··· DATA SECTION

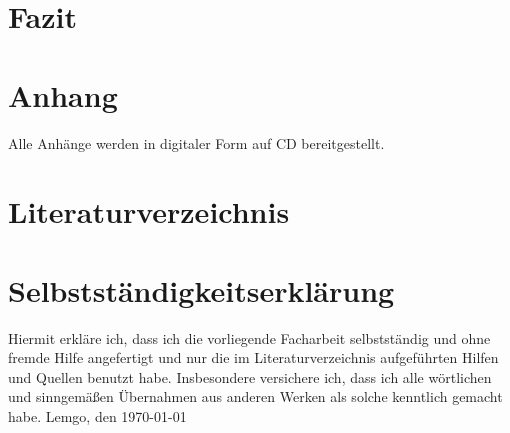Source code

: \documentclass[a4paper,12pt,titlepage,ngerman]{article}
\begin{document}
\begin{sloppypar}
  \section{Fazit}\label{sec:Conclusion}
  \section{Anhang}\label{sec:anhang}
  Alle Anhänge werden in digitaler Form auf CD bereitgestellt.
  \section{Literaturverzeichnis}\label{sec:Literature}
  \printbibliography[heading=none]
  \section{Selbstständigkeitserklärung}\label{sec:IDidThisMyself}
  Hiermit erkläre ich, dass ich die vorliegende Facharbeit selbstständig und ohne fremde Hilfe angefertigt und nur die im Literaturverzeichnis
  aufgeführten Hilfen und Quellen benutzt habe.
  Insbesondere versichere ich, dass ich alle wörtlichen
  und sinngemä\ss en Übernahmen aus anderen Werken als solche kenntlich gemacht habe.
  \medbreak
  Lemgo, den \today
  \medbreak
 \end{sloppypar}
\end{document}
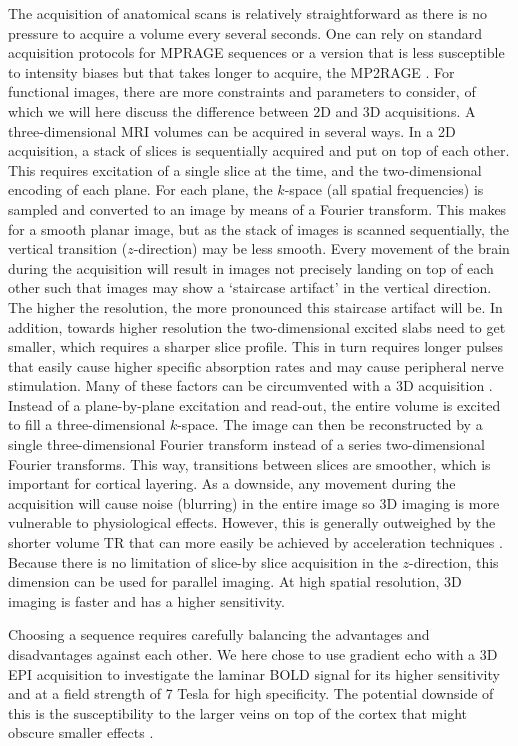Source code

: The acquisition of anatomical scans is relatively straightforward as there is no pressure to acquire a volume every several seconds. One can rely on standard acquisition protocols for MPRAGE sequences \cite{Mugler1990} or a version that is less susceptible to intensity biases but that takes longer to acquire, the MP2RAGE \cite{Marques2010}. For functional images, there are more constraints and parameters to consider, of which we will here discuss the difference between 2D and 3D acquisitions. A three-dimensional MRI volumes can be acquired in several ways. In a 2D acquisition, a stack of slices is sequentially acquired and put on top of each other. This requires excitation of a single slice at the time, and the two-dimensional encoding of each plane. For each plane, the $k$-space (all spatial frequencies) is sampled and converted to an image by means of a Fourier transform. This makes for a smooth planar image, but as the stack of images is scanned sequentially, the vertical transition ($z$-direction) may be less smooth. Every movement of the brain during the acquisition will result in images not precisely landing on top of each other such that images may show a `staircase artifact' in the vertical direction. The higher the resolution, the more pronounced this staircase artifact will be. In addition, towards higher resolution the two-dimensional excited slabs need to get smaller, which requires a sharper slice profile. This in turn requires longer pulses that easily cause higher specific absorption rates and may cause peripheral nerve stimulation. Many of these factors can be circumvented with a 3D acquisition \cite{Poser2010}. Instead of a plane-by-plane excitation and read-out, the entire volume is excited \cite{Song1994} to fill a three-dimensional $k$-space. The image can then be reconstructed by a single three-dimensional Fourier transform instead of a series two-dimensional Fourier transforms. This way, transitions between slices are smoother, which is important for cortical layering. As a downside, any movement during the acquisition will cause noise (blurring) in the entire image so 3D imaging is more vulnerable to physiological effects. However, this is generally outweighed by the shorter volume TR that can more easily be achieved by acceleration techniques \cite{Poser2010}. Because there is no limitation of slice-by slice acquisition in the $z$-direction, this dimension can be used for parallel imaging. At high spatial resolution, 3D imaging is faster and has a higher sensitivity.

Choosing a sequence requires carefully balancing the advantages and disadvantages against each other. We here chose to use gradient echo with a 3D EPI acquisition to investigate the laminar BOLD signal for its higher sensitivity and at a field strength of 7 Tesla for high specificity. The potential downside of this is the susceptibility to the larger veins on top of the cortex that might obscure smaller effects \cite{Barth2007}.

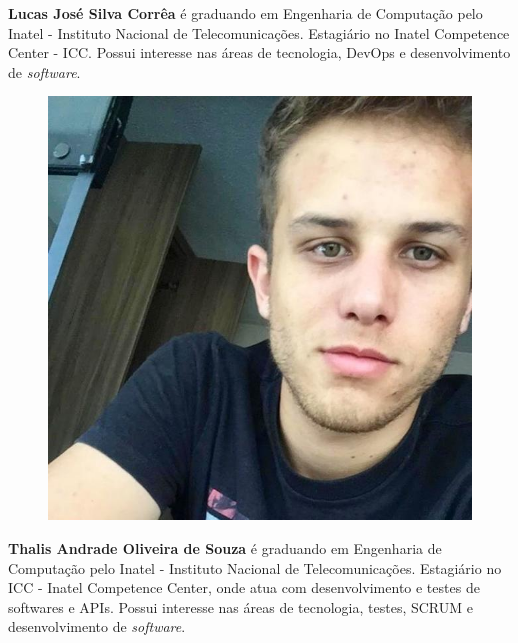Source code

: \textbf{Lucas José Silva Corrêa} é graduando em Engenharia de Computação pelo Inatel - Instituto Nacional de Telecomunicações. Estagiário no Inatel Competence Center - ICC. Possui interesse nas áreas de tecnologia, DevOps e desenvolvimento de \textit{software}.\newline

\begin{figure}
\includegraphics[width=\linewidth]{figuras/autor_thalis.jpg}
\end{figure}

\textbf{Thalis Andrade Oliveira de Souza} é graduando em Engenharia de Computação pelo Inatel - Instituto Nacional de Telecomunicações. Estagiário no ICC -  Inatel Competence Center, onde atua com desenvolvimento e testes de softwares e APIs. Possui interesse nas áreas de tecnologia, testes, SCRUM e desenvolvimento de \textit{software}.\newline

······

_WHAT YOU WILL DO_
Please retype every entry above exactly, leaving out any picture.

_EXERCISE RESPONSE_
Source code

: \documentclass[a4paper,12pt,titlepage,ngerman]{article}
\begin{document}
\begin{sloppypar}
  \section{Fazit}\label{sec:Conclusion}
  \section{Anhang}\label{sec:anhang}
  Alle Anhänge werden in digitaler Form auf CD bereitgestellt.
  \section{Literaturverzeichnis}\label{sec:Literature}
  \printbibliography[heading=none]
  \section{Selbstständigkeitserklärung}\label{sec:IDidThisMyself}
  Hiermit erkläre ich, dass ich die vorliegende Facharbeit selbstständig und ohne fremde Hilfe angefertigt und nur die im Literaturverzeichnis
  aufgeführten Hilfen und Quellen benutzt habe.
  Insbesondere versichere ich, dass ich alle wörtlichen
  und sinngemä\ss en Übernahmen aus anderen Werken als solche kenntlich gemacht habe.
  \medbreak
  Lemgo, den \today
  \medbreak
 \end{sloppypar}
\end{document}
Source code

: The acquisition of anatomical scans is relatively straightforward as there is no pressure to acquire a volume every several seconds. One can rely on standard acquisition protocols for MPRAGE sequences \cite{Mugler1990} or a version that is less susceptible to intensity biases but that takes longer to acquire, the MP2RAGE \cite{Marques2010}. For functional images, there are more constraints and parameters to consider, of which we will here discuss the difference between 2D and 3D acquisitions. A three-dimensional MRI volumes can be acquired in several ways. In a 2D acquisition, a stack of slices is sequentially acquired and put on top of each other. This requires excitation of a single slice at the time, and the two-dimensional encoding of each plane. For each plane, the $k$-space (all spatial frequencies) is sampled and converted to an image by means of a Fourier transform. This makes for a smooth planar image, but as the stack of images is scanned sequentially, the vertical transition ($z$-direction) may be less smooth. Every movement of the brain during the acquisition will result in images not precisely landing on top of each other such that images may show a `staircase artifact' in the vertical direction. The higher the resolution, the more pronounced this staircase artifact will be. In addition, towards higher resolution the two-dimensional excited slabs need to get smaller, which requires a sharper slice profile. This in turn requires longer pulses that easily cause higher specific absorption rates and may cause peripheral nerve stimulation. Many of these factors can be circumvented with a 3D acquisition \cite{Poser2010}. Instead of a plane-by-plane excitation and read-out, the entire volume is excited \cite{Song1994} to fill a three-dimensional $k$-space. The image can then be reconstructed by a single three-dimensional Fourier transform instead of a series two-dimensional Fourier transforms. This way, transitions between slices are smoother, which is important for cortical layering. As a downside, any movement during the acquisition will cause noise (blurring) in the entire image so 3D imaging is more vulnerable to physiological effects. However, this is generally outweighed by the shorter volume TR that can more easily be achieved by acceleration techniques \cite{Poser2010}. Because there is no limitation of slice-by slice acquisition in the $z$-direction, this dimension can be used for parallel imaging. At high spatial resolution, 3D imaging is faster and has a higher sensitivity.

Choosing a sequence requires carefully balancing the advantages and disadvantages against each other. We here chose to use gradient echo with a 3D EPI acquisition to investigate the laminar BOLD signal for its higher sensitivity and at a field strength of 7 Tesla for high specificity. The potential downside of this is the susceptibility to the larger veins on top of the cortex that might obscure smaller effects \cite{Barth2007}.

Source code

: \textbf{Lucas José Silva Corrêa} é graduando em Engenharia de Computação pelo Inatel - Instituto Nacional de Telecomunicações. Estagiário no Inatel Competence Center - ICC. Possui interesse nas áreas de tecnologia, DevOps e desenvolvimento de \textit{software}.\newline

\begin{figure}
\includegraphics[width=\linewidth]{figuras/autor_thalis.jpg}
\end{figure}

\textbf{Thalis Andrade Oliveira de Souza} é graduando em Engenharia de Computação pelo Inatel - Instituto Nacional de Telecomunicações. Estagiário no ICC -  Inatel Competence Center, onde atua com desenvolvimento e testes de softwares e APIs. Possui interesse nas áreas de tecnologia, testes, SCRUM e desenvolvimento de \textit{software}.\newline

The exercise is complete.